KELOWNA, B.C. — During a first-of-its kind conference in Kelowna earlier this year, producers, soil health experts and advocates gathered to discuss the future of farming.
The First Canadian Summit on Climate Action in Food Systems focused on regenerative agriculture, looking at how farmers can be part of the solution in helping mitigate climate change.
The goal of the event was to hear different voices in the industry and accept that people are at different stages in improving their soils, but one presentation made the case that sustainability isn’t enough.
Finian Makepeace, co-founder of Kiss the Ground, which advocates for regenerative agriculture and healthy soil, argued that the practice, in which farmers improve soil carbon levels, is the way to go.
“We all need this to go forward in a big way,” he told the October conference.
“Regeneration can mitigate those climate change impacts.”

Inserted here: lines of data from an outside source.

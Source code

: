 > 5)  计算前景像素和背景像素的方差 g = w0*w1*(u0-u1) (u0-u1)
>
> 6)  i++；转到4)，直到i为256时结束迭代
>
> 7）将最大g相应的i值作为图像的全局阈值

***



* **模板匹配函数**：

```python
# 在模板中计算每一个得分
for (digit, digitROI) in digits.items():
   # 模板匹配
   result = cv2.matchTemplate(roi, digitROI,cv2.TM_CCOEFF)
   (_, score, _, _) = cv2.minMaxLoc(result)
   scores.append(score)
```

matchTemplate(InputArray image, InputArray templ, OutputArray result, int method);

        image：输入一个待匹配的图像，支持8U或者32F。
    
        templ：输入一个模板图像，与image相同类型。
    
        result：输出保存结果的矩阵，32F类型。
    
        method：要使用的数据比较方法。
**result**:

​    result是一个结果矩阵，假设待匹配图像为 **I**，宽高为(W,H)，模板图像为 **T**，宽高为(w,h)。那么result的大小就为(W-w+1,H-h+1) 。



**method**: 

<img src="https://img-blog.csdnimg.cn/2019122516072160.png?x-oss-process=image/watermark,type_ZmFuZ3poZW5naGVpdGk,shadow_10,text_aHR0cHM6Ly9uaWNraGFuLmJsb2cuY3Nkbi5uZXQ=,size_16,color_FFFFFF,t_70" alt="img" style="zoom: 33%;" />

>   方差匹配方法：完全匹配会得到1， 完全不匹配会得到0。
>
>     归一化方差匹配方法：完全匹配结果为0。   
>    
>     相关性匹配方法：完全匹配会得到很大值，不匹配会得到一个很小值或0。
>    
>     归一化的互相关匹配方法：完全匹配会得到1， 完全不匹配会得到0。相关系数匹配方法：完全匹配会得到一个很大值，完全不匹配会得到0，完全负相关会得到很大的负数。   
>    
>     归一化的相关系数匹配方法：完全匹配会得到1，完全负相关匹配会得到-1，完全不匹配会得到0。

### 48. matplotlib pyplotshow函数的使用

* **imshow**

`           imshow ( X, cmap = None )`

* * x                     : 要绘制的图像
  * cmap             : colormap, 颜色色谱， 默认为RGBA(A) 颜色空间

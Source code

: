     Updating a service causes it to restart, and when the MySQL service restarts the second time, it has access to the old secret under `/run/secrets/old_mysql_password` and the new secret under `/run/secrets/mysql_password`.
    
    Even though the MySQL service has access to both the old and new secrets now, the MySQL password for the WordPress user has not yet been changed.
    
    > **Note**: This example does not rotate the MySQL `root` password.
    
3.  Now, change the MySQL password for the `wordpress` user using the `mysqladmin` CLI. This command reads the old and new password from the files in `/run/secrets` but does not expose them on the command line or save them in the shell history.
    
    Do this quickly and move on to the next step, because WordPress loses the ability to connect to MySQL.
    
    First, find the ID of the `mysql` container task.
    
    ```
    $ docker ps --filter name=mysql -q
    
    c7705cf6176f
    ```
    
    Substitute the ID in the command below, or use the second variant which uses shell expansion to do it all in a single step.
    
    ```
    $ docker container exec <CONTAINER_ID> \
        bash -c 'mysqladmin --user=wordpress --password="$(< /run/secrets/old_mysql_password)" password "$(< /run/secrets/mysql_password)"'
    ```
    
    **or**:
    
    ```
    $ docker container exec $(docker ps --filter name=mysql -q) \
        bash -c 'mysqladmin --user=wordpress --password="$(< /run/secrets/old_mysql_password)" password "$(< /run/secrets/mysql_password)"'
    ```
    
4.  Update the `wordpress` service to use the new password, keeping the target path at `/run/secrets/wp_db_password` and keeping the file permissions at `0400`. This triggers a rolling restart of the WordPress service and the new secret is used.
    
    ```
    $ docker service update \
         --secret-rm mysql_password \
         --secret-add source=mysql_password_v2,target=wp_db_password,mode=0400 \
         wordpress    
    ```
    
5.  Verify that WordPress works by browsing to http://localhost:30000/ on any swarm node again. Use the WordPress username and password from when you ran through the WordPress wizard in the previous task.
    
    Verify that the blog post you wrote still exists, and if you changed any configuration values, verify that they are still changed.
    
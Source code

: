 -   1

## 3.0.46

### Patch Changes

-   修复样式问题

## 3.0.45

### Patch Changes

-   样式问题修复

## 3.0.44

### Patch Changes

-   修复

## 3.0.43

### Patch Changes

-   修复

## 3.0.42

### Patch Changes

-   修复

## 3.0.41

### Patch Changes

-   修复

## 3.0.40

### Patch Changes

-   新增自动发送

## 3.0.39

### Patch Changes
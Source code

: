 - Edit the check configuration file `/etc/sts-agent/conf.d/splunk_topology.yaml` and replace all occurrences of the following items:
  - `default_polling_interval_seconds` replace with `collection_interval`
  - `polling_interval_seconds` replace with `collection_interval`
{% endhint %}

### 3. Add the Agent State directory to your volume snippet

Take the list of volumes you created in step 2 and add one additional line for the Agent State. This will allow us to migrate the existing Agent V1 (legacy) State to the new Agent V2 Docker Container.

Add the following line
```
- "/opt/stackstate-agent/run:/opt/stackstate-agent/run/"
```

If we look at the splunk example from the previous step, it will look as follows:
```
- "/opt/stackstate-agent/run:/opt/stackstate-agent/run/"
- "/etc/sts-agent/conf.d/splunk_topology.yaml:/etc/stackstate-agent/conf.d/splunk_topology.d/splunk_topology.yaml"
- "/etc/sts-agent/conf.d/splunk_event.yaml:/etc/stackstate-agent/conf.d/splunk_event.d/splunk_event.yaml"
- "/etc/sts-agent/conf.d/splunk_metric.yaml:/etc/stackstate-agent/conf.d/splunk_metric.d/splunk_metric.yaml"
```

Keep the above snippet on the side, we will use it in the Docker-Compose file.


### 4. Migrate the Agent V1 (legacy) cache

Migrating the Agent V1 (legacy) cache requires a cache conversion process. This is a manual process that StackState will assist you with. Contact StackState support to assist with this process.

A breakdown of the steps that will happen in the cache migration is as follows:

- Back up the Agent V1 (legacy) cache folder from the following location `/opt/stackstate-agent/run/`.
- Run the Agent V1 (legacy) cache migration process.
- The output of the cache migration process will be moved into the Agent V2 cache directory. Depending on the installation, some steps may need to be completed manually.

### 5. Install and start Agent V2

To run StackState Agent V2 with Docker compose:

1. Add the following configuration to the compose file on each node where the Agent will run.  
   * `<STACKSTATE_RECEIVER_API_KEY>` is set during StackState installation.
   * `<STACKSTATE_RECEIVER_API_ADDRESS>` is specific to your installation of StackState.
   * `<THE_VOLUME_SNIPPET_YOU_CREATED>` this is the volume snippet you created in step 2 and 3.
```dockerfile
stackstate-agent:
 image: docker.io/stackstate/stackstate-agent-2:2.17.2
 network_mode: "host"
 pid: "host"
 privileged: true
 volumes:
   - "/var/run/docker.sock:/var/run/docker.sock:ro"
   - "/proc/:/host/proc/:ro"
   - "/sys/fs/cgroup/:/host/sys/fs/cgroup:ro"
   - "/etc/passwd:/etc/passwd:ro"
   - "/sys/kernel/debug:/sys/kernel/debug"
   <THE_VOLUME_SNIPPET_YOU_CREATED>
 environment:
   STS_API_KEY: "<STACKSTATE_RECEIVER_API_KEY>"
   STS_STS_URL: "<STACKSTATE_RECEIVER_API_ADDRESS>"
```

But is regenerative achievable for everyone, and what levels of regeneration are deemed acceptable?
These are tough questions to answer as more farmers continue to hear about the regenerative movement.
They could unlock ways to help mitigate climate change, considering that more carbon would be sequestered from the atmosphere and into the soil, but does it make financial sense? If a farmer can’t make a living, then is it really sustainable? Can it be done on a broad scale?
Lack of market premiums and demand, as well as the challenges faced when changing old habits may be why it hasn’t been adopted by every farm.
Presenters wrestled with these questions and ideas throughout the conference.
Some said regenerative agriculture is the only solution, while others argued no system is truly sustainable.
Instead, some said, small changes here and there should be considered wins. It’s a win if farmers use less herbicides, they said, a win if they till less and even a win if they go organic.
All types of producers are going to need to come to the table, said the organizers, so they can understand how each other’s systems work. A respectful debate is necessary.
There can sometimes be a divide between producers on the issue, especially between those who farm conventionally and those who don’t.
“We wanted to create a safe conversation where everyone can come to the table,” said Tamara McLellan, co-host of the conference.
“We have people here talking about how they still spray herbicide and it’s an approach that works for them. Great, at least we are having a conversation about it.”
However, conference organizers said many producers should change as more consumers demand food that is thought to benefit the climate.
Brenda Tjaden, founder of Sustainable Grain and an agricultural economist, said there are some bad actors out there, suggesting tight-to-no rotations aren’t acceptable.
“We all snicker about throwing soybeans on the same piece of land for eight years and laugh about hardly rotating canola, but I don’t think these conversations are funny,” said Tjaden, who co-founded FarmLink Marketing Solutions before leaving the company.
“There is amazing farming going on out there and deplorable farming going on out there,” she said.
She said lots of farmers feel they have no choice but to use chemical sprays, given the crops they grow, but pointed to other solutions that show herbicides aren’t the be-all and end-all.
She sees regenerative practices, even if it’s only through intercropping, green manures or no-till, as a way forward where chemicals are used less often and returns improve.
“We really believe in all types of farming systems and everyone has a seat at the table when we talk about solutions, but it has to be really based on transparency,” she said.
“Let’s let the consumer decide.”
During the conference, numerous producers, who operate large and small operations, shared what they do to improve soil.
Some use chemicals while others have 15 crops in rotation, but they all made the case that regenerative practices are possible to implement despite the initial hurdles.
“We started our regenerative model out of necessity and financial necessity after years of excessive moisture on our farm, which was causing us not to be profitable,” said Brooks White, who farms near Pierson, Man., with Borderland Agriculture.
“We needed to find a way to make our soil more resilient and implement different practices,” he said.
Gillian Flies, who owns The New Farm in southern Ontario and is president of Canadian Organic Growers, said she is optimistic that small regenerative practices can have big economic benefits because they could help stem wet and dry spells.
“Those folks who aren’t in it to save the environment will join the program because they are able to see economic benefit,” she said.
White said lots of different kinds of farmers adopt regenerative for their own purposes, but everyone is striving for the same goal.
For him, regenerative practices ultimately helped his balance sheet, and he believes other producers will follow suit for the economic incentives.
“For change to happen on large-scale farms, it has to be economically viable,” he said. “It has to be on our two feet and, ultimately, I think that’s what is driving people to move that way because of the economic incentive.”
Shane Paterson, director of trade and transportation at Paterson GlobalFoods, said farmers are already doing a good job, and he believes economics will drive change.
He said collaboration is key for when environmentally conscience markets emerge.
“When change is pushed upon (us) with no incentive and no understanding, that is what breaks the system, in my mind,” he said. “It has to be collaborative.”
During the conference, presenters offered ways to help producers inch toward regenerative practices.
They include increasing plant diversity, no- to minimal-till, cover crops, green manure, intercropping, re-integrating livestock, adding shelter belts and being more precise with spraying and treatments to reduce use.